● TASK INSTRUCTIONS
Report every line in the records below that holds the word "githubusercontent".

● SUPPLIED DATA
****************************************

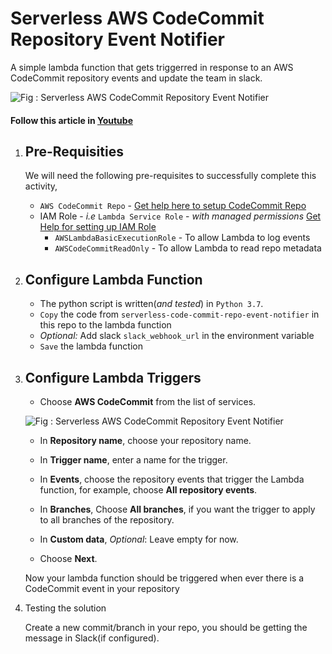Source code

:# Serverless AWS CodeCommit Repository Event Notifier

A simple lambda function that gets triggerred in response to an AWS CodeCommit repository events and update the team in slack.

![Fig : Serverless AWS CodeCommit Repository Event Notifier](https://raw.githubusercontent.com/miztiik/serverless-code-commit-repo-event-notifier/master/images/serverless-code-commit-repo-event-notifier.png)

#### Follow this article in [Youtube](https://www.youtube.com/watch?v=OHXDPDc1qEE&list=PLxzKY3wu0_FKok5gI1v4g4S-g-PLaW9YD&index=20)

1. ## Pre-Requisities
    We will need the following pre-requisites to successfully complete this activity,
    - `AWS CodeCommit Repo` - [Get help here to setup CodeCommit Repo](https://youtu.be/9vYdORRoQdg) 
    - IAM Role - _i.e_ `Lambda Service Role` - _with managed permissions_ [Get Help for setting up IAM Role](https://www.youtube.com/watch?v=5g0Cuq-qKA0&list=PLxzKY3wu0_FLaF9Xzpyd9p4zRCikkD9lE&index=11)
        - `AWSLambdaBasicExecutionRole` - To allow Lambda to log events
        - `AWSCodeCommitReadOnly` - To allow Lambda to read repo metadata

1. ## Configure Lambda Function
    - The python script is written(_and tested_) in `Python 3.7`.
    - `Copy` the code from `serverless-code-commit-repo-event-notifier` in this repo to the lambda function
    - _Optional:_ Add slack `slack_webhook_url` in the environment variable
    - `Save` the lambda function
1. ## Configure Lambda Triggers
    - Choose **AWS CodeCommit** from the list of services.

    ![Fig : Serverless AWS CodeCommit Repository Event Notifier](https://docs.aws.amazon.com/codecommit/latest/userguide/images/codecommit-lambda-trigger.png)

    - In **Repository name**, choose your repository name.

    - In **Trigger name**, enter a name for the trigger.
    - In **Events**, choose the repository events that trigger the Lambda function, for example, choose **All repository events**.
    - In **Branches**, Choose **All branches**, if you want the trigger to apply to all branches of the repository.
    - In **Custom data**, _Optional_: Leave empty for now.
    - Choose **Next**.
    
    Now your lambda function should be triggered when ever there is a CodeCommit event in your repository

1. Testing the solution
    
    Create a new commit/branch in your repo, you should be getting the message in Slack(if configured).
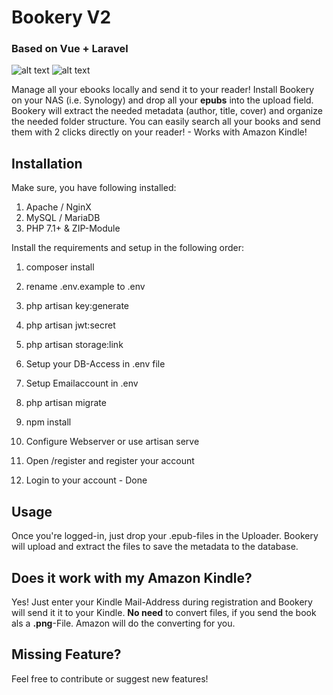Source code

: # Bookery V2 
### Based on Vue + Laravel


![alt text](https://user-images.githubusercontent.com/12330252/72664720-f8362180-3a3b-11ea-8fd8-31f9bcd12b1b.png)
![alt text](https://user-images.githubusercontent.com/12330252/72664721-f8ceb800-3a3b-11ea-922f-2aa2765d914c.png)

Manage all your ebooks locally and send it to your reader!
Install Bookery on your NAS (i.e. Synology) and drop all your **epubs** into the upload field. 
Bookery will extract the needed metadata (author, title, cover) and organize the needed folder structure. 
You can easily search all your books and send them with 2 clicks directly on your reader! - Works with Amazon Kindle!


## Installation

Make sure, you have following installed:

 1. Apache / NginX
 2. MySQL / MariaDB
 3. PHP 7.1+ & ZIP-Module

Install the requirements and setup in the following order: 

 1. composer install
 2. rename .env.example to .env
 3. php artisan key:generate
 4. php artisan jwt:secret
 5. php artisan storage:link
 6. Setup your DB-Access in .env file
 7. Setup Emailaccount in .env
 8. php artisan migrate
 9. npm install 
 10. Configure Webserver or use artisan serve
 11. Open <YourDomain>/register and register your account
 
 12. Login to your account - Done

 

## Usage

Once you're logged-in, just drop your .epub-files in the Uploader. Bookery will upload and extract the files to save the metadata to the database.

## Does it work with my Amazon Kindle?

Yes! Just enter your Kindle Mail-Address during registration and Bookery will send it it to your Kindle. 
**No need** to convert files, if you send the book als a **.png**-File. Amazon will do the converting for you.

## Missing Feature?
Feel free to contribute or suggest new features!
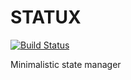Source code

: # STATUX

[![Build Status](https://travis-ci.com/bre30kra69cs/statux.svg?branch=dev)](https://travis-ci.com/bre30kra69cs/statux)

Minimalistic state manager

****************************************

● ANSWER BELOW
![Fig : Serverless AWS CodeCommit Repository Event Notifier](https://raw.githubusercontent.com/miztiik/serverless-code-commit-repo-event-notifier/master/images/serverless-code-commit-repo-event-notifier.png)
![alt text](https://user-images.githubusercontent.com/12330252/72664720-f8362180-3a3b-11ea-8fd8-31f9bcd12b1b.png)
![alt text](https://user-images.githubusercontent.com/12330252/72664721-f8ceb800-3a3b-11ea-922f-2aa2765d914c.png)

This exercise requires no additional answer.